* [To do]: Using the listing that follows, return every line with the word "package".

* [Extracted entries]:
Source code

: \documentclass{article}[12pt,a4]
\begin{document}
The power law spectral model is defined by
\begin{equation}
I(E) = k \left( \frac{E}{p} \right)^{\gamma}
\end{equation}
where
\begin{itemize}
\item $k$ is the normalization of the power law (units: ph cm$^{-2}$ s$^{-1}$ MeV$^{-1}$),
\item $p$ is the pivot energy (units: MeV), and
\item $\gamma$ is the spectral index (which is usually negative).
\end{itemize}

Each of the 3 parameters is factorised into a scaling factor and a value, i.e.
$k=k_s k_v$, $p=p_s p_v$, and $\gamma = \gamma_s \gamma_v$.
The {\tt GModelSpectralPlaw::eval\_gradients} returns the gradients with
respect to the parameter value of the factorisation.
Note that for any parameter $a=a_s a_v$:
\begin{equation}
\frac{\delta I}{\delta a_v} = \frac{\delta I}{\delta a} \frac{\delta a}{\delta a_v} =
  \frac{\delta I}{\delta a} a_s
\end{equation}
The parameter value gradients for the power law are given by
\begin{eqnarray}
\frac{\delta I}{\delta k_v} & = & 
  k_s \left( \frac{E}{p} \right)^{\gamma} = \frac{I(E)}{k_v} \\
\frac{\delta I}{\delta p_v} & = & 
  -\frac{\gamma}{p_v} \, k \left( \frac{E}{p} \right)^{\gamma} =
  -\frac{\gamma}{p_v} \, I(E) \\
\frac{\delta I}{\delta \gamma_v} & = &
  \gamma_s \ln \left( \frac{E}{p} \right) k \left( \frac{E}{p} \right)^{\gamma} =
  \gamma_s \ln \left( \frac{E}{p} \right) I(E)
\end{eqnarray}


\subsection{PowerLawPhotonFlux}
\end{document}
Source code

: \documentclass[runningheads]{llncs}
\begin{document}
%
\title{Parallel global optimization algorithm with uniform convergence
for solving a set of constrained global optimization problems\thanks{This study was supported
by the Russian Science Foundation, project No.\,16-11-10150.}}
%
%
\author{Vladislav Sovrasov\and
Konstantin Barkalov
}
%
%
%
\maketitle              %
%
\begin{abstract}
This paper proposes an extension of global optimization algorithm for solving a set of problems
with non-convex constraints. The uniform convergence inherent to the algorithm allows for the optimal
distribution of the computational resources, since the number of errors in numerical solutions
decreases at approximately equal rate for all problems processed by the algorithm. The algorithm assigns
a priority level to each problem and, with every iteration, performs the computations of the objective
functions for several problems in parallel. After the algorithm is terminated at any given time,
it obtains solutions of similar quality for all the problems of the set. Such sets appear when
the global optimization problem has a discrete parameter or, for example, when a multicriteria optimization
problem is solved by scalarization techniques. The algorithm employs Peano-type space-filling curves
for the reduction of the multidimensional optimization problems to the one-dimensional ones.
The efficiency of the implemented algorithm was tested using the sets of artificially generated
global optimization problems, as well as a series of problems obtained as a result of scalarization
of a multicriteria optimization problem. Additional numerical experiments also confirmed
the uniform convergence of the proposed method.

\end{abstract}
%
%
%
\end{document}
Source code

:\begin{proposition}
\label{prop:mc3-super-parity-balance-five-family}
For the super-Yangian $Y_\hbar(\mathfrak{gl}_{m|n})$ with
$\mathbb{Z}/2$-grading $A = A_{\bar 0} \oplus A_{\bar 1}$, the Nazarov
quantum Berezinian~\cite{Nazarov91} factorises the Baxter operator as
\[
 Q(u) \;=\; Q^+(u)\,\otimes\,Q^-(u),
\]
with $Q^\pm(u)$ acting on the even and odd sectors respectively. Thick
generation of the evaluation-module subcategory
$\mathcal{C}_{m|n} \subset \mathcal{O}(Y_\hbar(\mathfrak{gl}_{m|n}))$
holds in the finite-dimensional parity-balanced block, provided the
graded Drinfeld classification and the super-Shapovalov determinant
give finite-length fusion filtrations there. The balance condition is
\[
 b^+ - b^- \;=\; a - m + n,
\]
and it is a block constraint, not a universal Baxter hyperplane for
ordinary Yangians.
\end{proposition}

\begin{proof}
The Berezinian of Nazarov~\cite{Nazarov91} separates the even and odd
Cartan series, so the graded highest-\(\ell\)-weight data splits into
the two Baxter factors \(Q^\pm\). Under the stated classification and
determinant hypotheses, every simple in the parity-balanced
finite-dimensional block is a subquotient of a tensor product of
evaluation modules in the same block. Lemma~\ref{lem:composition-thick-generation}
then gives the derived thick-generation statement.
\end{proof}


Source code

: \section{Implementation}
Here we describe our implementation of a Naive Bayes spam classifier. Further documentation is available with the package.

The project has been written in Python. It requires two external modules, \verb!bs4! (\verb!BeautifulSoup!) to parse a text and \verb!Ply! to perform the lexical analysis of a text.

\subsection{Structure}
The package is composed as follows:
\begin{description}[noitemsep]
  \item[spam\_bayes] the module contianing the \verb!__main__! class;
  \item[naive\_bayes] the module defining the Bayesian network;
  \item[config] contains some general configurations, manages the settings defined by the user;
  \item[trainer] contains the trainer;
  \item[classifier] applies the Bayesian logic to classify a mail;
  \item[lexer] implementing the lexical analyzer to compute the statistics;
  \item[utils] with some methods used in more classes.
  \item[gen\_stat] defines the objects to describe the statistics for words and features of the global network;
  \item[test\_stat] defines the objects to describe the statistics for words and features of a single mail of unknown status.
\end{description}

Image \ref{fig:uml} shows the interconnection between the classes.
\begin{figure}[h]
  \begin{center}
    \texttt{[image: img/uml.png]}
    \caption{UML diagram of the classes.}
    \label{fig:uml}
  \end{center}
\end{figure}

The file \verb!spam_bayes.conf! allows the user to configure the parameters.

* [Written solution]:
Here we describe our implementation of a Naive Bayes spam classifier. Further documentation is available with the package.
The package is composed as follows:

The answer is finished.